The Feast Of St. Andrew
“O that you would tear open the heavens and come down… when you did awesome deeds that we did not expect… no eye has seen any God besides you, who works for those who wait for Him…Yet, O Lord, you are our father; we are the clay, and you are our potter; we are all the work of your hand.”
These words lifted from the passage of Isaiah proclaim the hope at Advent: God “coming down” to be in our midst filling the intimate spaces of our lives. God’s voice speaking to us, God’s countenance shining upon us, God’s hand shaping and guiding us.
In Advent the church begins again the pilgrimage through the life of Jesus. As in all new birth it begins with a relationship. The Hebrew prophets are relying upon the covenant between God and creation and more specifically, the covenant relationship between God and the Hebrew people. Isaiah is looking around and seeing little evidence of a relationship between God and God’s people. And so, a hope is conceived in the imagination of the prophet. The hope being that God “come down” from the high and inapproachable places to dwell amidst the people.
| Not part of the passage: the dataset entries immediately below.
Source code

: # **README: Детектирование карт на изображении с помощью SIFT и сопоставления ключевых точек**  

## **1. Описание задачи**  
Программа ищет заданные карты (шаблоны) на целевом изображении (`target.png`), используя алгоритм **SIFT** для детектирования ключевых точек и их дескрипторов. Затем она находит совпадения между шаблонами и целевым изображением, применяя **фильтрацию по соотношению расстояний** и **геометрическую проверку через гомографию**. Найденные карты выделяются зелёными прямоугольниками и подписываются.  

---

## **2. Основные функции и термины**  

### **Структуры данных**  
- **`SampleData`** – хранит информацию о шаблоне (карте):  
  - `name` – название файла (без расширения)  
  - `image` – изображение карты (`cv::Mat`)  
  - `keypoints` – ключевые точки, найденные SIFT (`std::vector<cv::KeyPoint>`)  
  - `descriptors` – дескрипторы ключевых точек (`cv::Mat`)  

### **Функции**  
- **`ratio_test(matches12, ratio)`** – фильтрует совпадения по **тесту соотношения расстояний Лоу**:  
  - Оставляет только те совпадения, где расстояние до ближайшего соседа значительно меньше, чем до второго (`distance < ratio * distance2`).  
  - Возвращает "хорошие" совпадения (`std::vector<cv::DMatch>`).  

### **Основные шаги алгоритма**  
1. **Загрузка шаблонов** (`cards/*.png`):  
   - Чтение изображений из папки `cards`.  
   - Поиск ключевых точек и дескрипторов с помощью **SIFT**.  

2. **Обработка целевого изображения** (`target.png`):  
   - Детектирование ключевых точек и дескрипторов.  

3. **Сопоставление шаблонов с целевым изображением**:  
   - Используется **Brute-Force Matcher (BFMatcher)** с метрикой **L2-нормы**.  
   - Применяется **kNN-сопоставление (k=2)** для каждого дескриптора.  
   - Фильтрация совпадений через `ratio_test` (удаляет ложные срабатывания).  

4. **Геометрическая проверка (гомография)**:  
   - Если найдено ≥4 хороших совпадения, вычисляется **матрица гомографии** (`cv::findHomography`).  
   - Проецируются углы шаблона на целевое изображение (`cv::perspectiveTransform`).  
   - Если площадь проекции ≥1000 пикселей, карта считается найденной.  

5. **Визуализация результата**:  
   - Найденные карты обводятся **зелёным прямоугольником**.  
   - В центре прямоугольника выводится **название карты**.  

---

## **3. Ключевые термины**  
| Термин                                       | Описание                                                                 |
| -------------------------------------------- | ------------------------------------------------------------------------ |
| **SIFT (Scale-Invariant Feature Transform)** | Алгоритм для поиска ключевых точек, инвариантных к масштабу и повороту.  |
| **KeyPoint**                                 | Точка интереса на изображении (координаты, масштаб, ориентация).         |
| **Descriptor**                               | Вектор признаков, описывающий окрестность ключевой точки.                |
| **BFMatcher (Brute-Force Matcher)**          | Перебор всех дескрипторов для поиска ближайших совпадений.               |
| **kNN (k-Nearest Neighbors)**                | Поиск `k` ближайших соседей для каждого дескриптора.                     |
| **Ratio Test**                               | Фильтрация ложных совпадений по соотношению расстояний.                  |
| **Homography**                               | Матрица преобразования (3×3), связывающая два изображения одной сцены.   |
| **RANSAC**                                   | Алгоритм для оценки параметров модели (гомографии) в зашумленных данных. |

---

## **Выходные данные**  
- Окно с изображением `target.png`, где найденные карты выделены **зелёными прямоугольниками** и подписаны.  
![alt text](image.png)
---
In his own day, Isaiah recognized the need to touch, see, smell, and feel God’s presence. And so the idea was conceived that God would walk among us. In our flesh we could know God in the flesh. Our eyes could behold. Our hands could touch. Our ears could hear the word of God reverberating to the depth of our hearts. This was the dream of the Hebrew prophets conceived centuries before the birth of Jesus in the town of Bethlehem.